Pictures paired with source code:
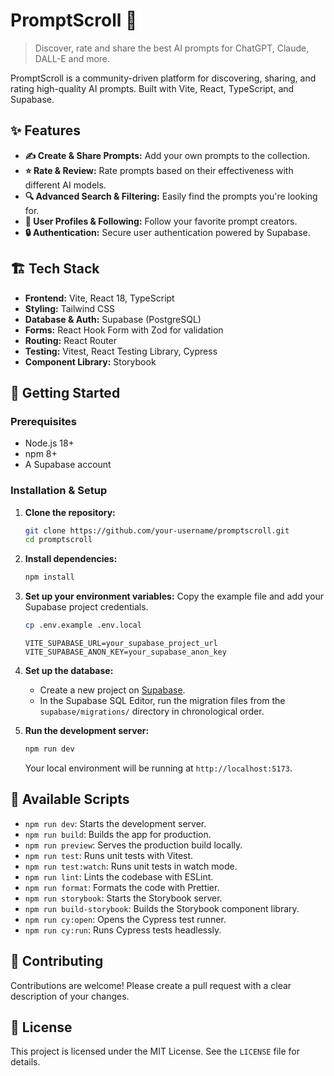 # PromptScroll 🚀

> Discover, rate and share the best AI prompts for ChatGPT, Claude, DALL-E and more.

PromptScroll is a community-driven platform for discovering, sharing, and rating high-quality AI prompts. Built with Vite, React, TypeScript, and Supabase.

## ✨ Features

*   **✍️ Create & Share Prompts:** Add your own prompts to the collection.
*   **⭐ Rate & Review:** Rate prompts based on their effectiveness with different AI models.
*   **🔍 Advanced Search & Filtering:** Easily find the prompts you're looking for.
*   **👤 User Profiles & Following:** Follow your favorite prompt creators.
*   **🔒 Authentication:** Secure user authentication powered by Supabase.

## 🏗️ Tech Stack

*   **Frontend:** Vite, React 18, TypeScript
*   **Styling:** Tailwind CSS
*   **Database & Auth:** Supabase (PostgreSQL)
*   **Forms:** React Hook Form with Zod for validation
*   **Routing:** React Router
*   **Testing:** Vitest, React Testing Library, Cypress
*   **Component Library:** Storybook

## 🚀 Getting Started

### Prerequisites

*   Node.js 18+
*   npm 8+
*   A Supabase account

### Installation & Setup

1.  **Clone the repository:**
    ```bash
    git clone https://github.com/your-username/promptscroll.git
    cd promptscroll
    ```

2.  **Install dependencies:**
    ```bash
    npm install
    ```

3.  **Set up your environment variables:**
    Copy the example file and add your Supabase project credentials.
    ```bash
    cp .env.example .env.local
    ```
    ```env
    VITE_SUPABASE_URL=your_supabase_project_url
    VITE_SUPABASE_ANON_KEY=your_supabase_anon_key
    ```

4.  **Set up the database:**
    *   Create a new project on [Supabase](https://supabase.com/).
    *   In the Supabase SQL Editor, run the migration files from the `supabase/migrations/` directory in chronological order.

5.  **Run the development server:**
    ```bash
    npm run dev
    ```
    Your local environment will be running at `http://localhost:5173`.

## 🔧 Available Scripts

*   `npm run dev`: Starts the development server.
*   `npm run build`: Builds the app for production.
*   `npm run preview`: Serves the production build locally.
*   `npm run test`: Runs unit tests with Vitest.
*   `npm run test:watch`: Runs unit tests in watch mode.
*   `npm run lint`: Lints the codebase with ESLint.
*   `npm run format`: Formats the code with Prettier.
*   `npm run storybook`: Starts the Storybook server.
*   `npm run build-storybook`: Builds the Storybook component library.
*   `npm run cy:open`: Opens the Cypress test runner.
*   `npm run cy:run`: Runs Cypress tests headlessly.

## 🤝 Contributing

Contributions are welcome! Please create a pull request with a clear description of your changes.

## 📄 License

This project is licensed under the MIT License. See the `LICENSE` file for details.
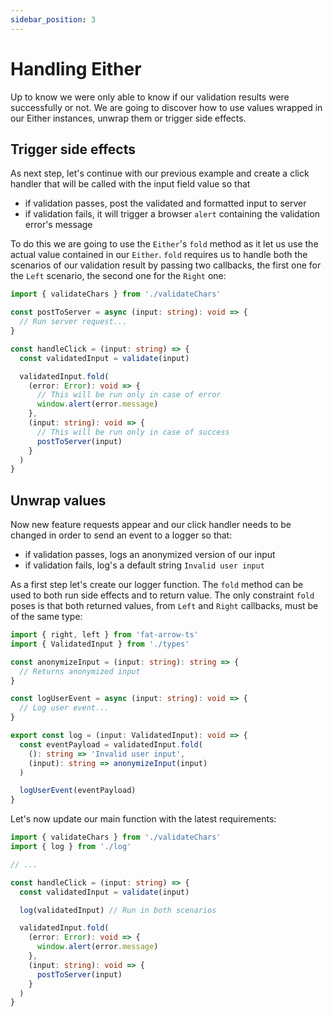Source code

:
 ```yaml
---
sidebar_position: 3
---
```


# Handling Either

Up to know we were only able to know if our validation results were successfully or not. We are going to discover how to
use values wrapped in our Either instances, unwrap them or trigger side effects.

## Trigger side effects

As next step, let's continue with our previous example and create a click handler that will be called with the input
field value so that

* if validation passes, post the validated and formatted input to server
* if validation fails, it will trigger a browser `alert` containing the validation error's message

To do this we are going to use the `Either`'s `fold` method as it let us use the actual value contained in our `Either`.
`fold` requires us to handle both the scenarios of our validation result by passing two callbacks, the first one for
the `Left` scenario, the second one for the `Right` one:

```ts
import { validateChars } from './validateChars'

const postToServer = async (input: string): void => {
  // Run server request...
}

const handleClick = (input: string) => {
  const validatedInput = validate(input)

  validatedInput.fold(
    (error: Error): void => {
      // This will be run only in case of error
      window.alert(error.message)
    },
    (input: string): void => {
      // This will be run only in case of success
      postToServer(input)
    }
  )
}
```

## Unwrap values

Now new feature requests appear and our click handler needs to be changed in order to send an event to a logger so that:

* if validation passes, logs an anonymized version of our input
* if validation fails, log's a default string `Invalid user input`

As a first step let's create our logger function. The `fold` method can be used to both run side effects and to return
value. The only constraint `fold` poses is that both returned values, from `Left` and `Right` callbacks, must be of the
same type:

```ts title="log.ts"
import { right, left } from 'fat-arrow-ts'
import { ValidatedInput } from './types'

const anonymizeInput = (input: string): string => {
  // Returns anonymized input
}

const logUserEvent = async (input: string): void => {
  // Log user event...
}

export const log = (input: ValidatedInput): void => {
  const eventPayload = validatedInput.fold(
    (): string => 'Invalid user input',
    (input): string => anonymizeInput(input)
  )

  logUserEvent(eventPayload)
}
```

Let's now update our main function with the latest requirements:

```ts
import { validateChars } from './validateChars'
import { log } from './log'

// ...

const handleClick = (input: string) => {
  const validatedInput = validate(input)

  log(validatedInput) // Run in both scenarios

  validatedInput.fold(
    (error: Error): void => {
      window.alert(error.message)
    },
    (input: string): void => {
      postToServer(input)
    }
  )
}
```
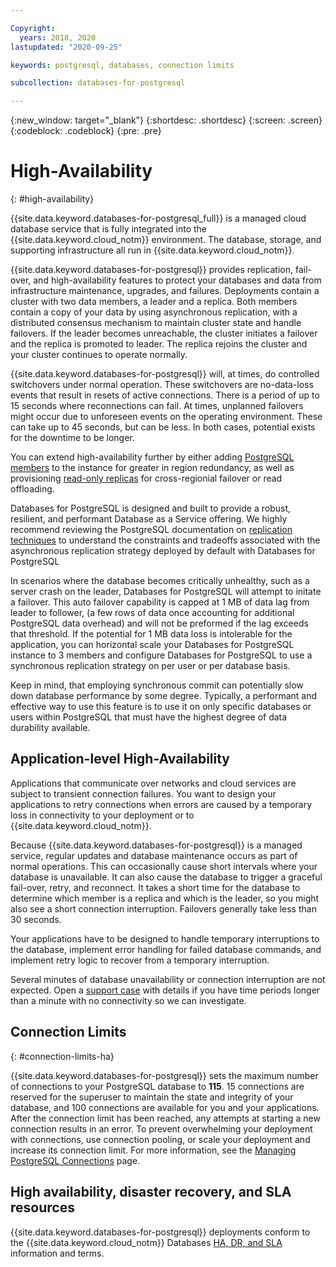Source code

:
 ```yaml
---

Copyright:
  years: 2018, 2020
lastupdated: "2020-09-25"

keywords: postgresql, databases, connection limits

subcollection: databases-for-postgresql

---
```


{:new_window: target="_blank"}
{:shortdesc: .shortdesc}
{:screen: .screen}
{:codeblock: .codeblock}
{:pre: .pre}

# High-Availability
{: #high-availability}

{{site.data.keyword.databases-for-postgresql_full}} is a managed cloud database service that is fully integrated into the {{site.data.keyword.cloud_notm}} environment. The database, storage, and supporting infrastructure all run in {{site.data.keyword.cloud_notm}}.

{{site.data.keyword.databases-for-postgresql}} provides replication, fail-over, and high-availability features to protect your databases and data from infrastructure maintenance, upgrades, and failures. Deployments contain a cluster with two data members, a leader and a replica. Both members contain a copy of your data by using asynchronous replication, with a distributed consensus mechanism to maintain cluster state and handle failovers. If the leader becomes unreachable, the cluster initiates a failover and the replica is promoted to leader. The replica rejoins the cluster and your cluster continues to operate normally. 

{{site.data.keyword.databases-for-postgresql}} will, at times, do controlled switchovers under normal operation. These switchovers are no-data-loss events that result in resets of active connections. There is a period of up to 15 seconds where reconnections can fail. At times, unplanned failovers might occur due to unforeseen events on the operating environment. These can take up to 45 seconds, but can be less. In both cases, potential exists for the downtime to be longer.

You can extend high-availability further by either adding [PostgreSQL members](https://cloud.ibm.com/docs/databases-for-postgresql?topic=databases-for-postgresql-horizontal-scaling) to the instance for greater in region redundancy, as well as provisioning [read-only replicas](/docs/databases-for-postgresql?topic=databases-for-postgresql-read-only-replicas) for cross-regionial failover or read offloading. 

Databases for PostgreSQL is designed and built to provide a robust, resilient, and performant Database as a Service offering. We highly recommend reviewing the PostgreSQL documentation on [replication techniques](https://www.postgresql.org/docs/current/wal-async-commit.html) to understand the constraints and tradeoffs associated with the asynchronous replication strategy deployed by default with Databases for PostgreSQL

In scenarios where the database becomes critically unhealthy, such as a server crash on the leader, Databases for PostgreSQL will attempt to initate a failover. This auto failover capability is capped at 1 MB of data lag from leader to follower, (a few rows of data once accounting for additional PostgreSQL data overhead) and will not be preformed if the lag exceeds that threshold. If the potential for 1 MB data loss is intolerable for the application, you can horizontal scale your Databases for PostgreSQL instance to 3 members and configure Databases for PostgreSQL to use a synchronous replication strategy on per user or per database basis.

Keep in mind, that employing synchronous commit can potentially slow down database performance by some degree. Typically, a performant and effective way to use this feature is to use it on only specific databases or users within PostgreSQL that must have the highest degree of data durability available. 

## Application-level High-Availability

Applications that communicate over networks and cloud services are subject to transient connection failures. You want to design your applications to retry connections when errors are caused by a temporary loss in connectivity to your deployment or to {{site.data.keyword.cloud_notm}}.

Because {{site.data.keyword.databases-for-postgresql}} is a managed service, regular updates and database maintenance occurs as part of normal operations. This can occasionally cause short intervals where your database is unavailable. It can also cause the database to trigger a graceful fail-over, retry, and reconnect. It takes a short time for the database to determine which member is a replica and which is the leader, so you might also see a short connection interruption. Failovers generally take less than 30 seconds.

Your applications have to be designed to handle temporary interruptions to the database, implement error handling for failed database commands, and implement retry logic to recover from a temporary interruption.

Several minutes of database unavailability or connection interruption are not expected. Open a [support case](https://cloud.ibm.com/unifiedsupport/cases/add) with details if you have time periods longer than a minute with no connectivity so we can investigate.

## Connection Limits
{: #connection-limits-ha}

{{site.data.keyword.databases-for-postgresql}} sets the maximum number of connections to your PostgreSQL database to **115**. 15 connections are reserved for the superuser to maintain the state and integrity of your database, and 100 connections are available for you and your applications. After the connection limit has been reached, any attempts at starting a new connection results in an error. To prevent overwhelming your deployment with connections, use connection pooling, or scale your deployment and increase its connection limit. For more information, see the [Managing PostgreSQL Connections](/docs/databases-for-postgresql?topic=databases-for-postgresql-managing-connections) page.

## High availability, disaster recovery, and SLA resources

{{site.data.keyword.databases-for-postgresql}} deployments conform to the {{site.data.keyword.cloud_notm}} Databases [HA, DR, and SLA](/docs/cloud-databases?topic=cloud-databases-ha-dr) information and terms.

◆ PROBLEM DESCRIPTION
Considering only the data above, return the lines in which "Starts" occurs.

◆ WRITTEN SOLUTION
*   `npm run dev`: Starts the development server.
*   `npm run storybook`: Starts the Storybook server.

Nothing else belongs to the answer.